Мой вывод таков: путь к подвигу, которого требует наше служение, есть — прежде всего — ученичество, самоуглубление, пристальность взгляда и духовная диэта. Должно учиться вновь у мира и у того младенца, который живет еще в сожженной душе.
Художник должен быть трепетным в самой дерзости, зная, чего стоит смешение искусства с жизнью, и оставаясь в жизни простым человеком. Мы обязаны, в качестве художников, ясно созерцать все священные разговоры («santa conversazione») и свержение Антихриста, как Беллини и Беато. Нам должно быть памятно и дорого паломничество Синьорелли, который, придя на склоне лет в чужое скалистое Орвьето, смиренно попросил у граждан позволить ему расписать новую капеллу.
Март-апрель 1910
Литературный разговор
Казалось бы, с развитием общественного мнения и литературного спроса после революции должна наконец появиться и у нас в России золотая литературная середина. На Западе повсюду существуют целые армии журналистов, беллетристов, критиков, умеющих приготовлять здоровые и удобоваримые «домашние обеды». Пусть это не ново и не гениально, — но знание и приличный стиль там налицо.
У нас таких «кухарок за повара» положительно не видать. Как аукнется, так и откликнется. Революция наша простерла фантастическое зарево — и зарево оказалось миражем. На фоне миража, сделавшего всю жизнь, снизу доверху, на годы и годы, фантастической, встали соответствующие фантастические призраки. В литературе — это были какие-то «серые сотни» — «литераторы» (в отличие от писателей), «безбытные» и беспочвенные, безыдейные либо идейничающие, бездарные и гениальничающие, без стиля, без языка, без традиций прошлого, без планов на будущее. В пору революции для них нашлись соответствующие уличные печатные органы, где они очень «не солоно» остроумничали; теперь, когда сплыла газетная и журнальная пена, им пришлось «не солоно похлебать»; они оказались «безработными» в буквальном смысле слова, и лишь немногие из них с трудом ютятся теперь около литературы, предпочитая насущный хлеб — золотым снам.
Числа им нет. По числу их ровно столько, чтобы образовать хороший фон, литературную среду, хорошую «золотую середину». По качеству — они создают только литературную суматоху, сеют смуту, громоздят одно невежество на другое. Исключение составляют только единицы, которых, впрочем, немедленно избирают в академики.
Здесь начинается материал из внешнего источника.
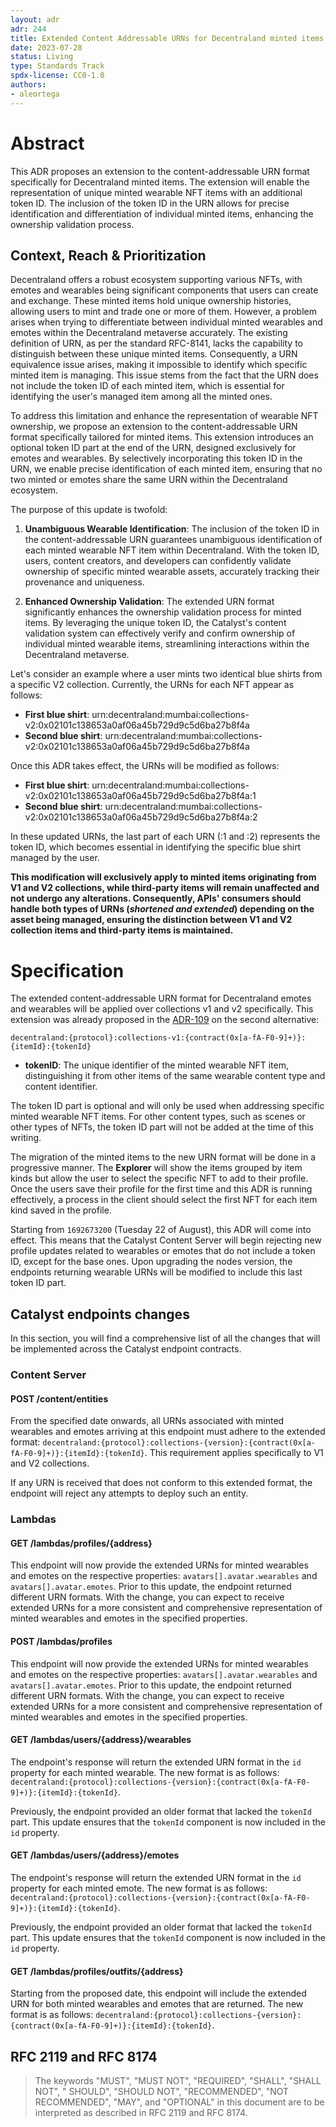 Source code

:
 ```yaml
---
layout: adr
adr: 244
title: Extended Content Addressable URNs for Decentraland minted items
date: 2023-07-28
status: Living
type: Standards Track
spdx-license: CC0-1.0
authors:
- aleortega
---
```


# Abstract

This ADR proposes an extension to the content-addressable URN format specifically for Decentraland minted items. The extension will enable the representation of unique minted wearable NFT items with an additional token ID. The inclusion of the token ID in the URN allows for precise identification and differentiation of individual minted items, enhancing the ownership validation process.

## Context, Reach & Prioritization

Decentraland offers a robust ecosystem supporting various NFTs, with emotes and wearables being significant components that users can create and exchange. These minted items hold unique ownership histories, allowing users to mint and trade one or more of them. However, a problem arises when trying to differentiate between individual minted wearables and emotes within the Decentraland metaverse accurately. The existing definition of URN, as per the standard RFC-8141, lacks the capability to distinguish between these unique minted items. Consequently, a URN equivalence issue arises, making it impossible to identify which specific minted item is managing. This issue stems from the fact that the URN does not include the token ID of each minted item, which is essential for identifying the user's managed item among all the minted ones.

To address this limitation and enhance the representation of wearable NFT ownership, we propose an extension to the content-addressable URN format specifically tailored for minted items. This extension introduces an optional token ID part at the end of the URN, designed exclusively for emotes and wearables. By selectively incorporating this token ID in the URN, we enable precise identification of each minted item, ensuring that no two minted  or emotes share the same URN within the Decentraland ecosystem.

The purpose of this update is twofold:

1. **Unambiguous Wearable Identification**: The inclusion of the token ID in the content-addressable URN guarantees unambiguous identification of each minted wearable NFT item within Decentraland. With the token ID, users, content creators, and developers can confidently validate ownership of specific minted wearable assets, accurately tracking their provenance and uniqueness.

2. **Enhanced Ownership Validation**: The extended URN format significantly enhances the ownership validation process for minted items. By leveraging the unique token ID, the Catalyst's content validation system can effectively verify and confirm ownership of individual minted wearable items, streamlining interactions within the Decentraland metaverse.

Let's consider an example where a user mints two identical blue shirts from a specific V2 collection. Currently, the URNs for each NFT appear as follows:
* **First blue shirt**: urn:decentraland:mumbai:collections-v2:0x02101c138653a0af06a45b729d9c5d6ba27b8f4a
* **Second blue shirt**: urn:decentraland:mumbai:collections-v2:0x02101c138653a0af06a45b729d9c5d6ba27b8f4a

Once this ADR takes effect, the URNs will be modified as follows:
* **First blue shirt**: urn:decentraland:mumbai:collections-v2:0x02101c138653a0af06a45b729d9c5d6ba27b8f4a:1
* **Second blue shirt**: urn:decentraland:mumbai:collections-v2:0x02101c138653a0af06a45b729d9c5d6ba27b8f4a:2

In these updated URNs, the last part of each URN (:1 and :2) represents the token ID, which becomes essential in identifying the specific blue shirt managed by the user.

**This modification will exclusively apply to minted items originating from V1 and V2 collections, while third-party items will remain unaffected and not undergo any alterations. Consequently, APIs' consumers should handle both types of URNs (_shortened and extended_) depending on the asset being managed, ensuring the distinction between V1 and V2 collection items and third-party items is maintained.**

# Specification

The extended content-addressable URN format for Decentraland emotes and wearables will be applied over collections v1 and v2 specifically. This extension was already proposed in the [ADR-109](/adr/ADR-109) on the second alternative:

```
decentraland:{protocol}:collections-v1:{contract(0x[a-fA-F0-9]+)}:{itemId}:{tokenId}
```

* **tokenID**: The unique identifier of the minted wearable NFT item, distinguishing it from other items of the same wearable content type and content identifier.

The token ID part is optional and will only be used when addressing specific minted wearable NFT items. For other content types, such as scenes or other types of NFTs, the token ID part will not be added at the time of this writing.

The migration of the minted items to the new URN format will be done in a progressive manner. The **Explorer** will show the items grouped by item kinds but allow the user to select the specific NFT to add to their profile. Once the users save their profile for the first time and this ADR is running effectively, a process in the client should select the first NFT for each item kind saved in the profile.

Starting from `1692673200` (Tuesday 22 of August), this ADR will come into effect. This means that the Catalyst Content Server will begin rejecting new profile updates related to wearables or emotes that do not include a token ID, except for the base ones. Upon upgrading the nodes version, the endpoints returning wearable URNs will be modified to include this last token ID part.

## Catalyst endpoints changes

In this section, you will find a comprehensive list of all the changes that will be implemented across the Catalyst endpoint contracts. 

### Content Server

#### POST /content/entities

From the specified date onwards, all URNs associated with minted wearables and emotes arriving at this endpoint must adhere to the extended format: `decentraland:{protocol}:collections-{version}:{contract(0x[a-fA-F0-9]+)}:{itemId}:{tokenId}`. This requirement applies specifically to V1 and V2 collections.

If any URN is received that does not conform to this extended format, the endpoint will reject any attempts to deploy such an entity. 

### Lambdas

#### GET /lambdas/profiles/{address}

This endpoint will now provide the extended URNs for minted wearables and emotes on the respective properties: `avatars[].avatar.wearables` and `avatars[].avatar.emotes`. Prior to this update, the endpoint returned different URN formats. With the change, you can expect to receive extended URNs for a more consistent and comprehensive representation of minted wearables and emotes in the specified properties.

#### POST /lambdas/profiles

This endpoint will now provide the extended URNs for minted wearables and emotes on the respective properties: `avatars[].avatar.wearables` and `avatars[].avatar.emotes`. Prior to this update, the endpoint returned different URN formats. With the change, you can expect to receive extended URNs for a more consistent and comprehensive representation of minted wearables and emotes in the specified properties.

#### GET /lambdas/users/{address}/wearables

The endpoint's response will return the extended URN format in the `id` property for each minted wearable. The new format is as follows: `decentraland:{protocol}:collections-{version}:{contract(0x[a-fA-F0-9]+)}:{itemId}:{tokenId}`.

Previously, the endpoint provided an older format that lacked the `tokenId` part. This update ensures that the `tokenId` component is now included in the `id` property.

#### GET /lambdas/users/{address}/emotes

The endpoint's response will return the extended URN format in the `id` property for each minted emote. The new format is as follows: `decentraland:{protocol}:collections-{version}:{contract(0x[a-fA-F0-9]+)}:{itemId}:{tokenId}`.

Previously, the endpoint provided an older format that lacked the `tokenId` part. This update ensures that the `tokenId` component is now included in the `id` property.

#### GET /lambdas/profiles/outfits/{address}

Starting from the proposed date, this endpoint will include the extended URN for both minted wearables and emotes that are returned. The new format is as follows: `decentraland:{protocol}:collections-{version}:{contract(0x[a-fA-F0-9]+)}:{itemId}:{tokenId}`.

## RFC 2119 and RFC 8174

> The keywords "MUST", "MUST NOT", "REQUIRED", "SHALL", "SHALL NOT", "
> SHOULD", "SHOULD NOT", "RECOMMENDED", "NOT RECOMMENDED", "MAY", and "OPTIONAL"
> in this document are to be interpreted as described in RFC 2119 and RFC 8174.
Тем, кто сам держится в пределах литературного стиля и литературной скромности, российская академия быстро приходит на помощь, нарушая всякий стиль поспешным и безграмотным увенчанием того, кому венок осенних роз пристал более, чем шумные общественные лавры.
Я говорю, разумеется, об И. А. Бунине. Этот образованный, спокойный, умный и тонкий поэт очень уж не вяжется с академией; закапает она чернилами его чуткую русскую душу. Однако у нас делается так сплошь и рядом: кто не нарушает стиля «снизу», над тем рано или поздно производят операцию «сверху». Некоторым нравится называть такое положение — положением «между молотом и наковальней»; к чему такая торжественность? Не проще ли: и снизу, и сверху, и со всех сторон — болотные хляби, а желающий остаться невредимым сидит среди этих хлябей на волнующейся кочке и только и думает, как бы ему самому не расхлябаться. «Тяжкий млат» надробил «стекла» слишком достаточно, а булата и по сю пору не сковал.
Все эти посторонние рассуждения веду я потому, что каждая партия новых книг, поступающих с книжного рынка, и до сих пор приводит в главной своей части только в недоумение. И сейчас лежит передо мной такая партия; но можно ли говорить о «третьих томах» Скитальцев или Ратгаузов, когда они не составляют ни правой, ни левой, ни середины? Право, это было бы излишней роскошью.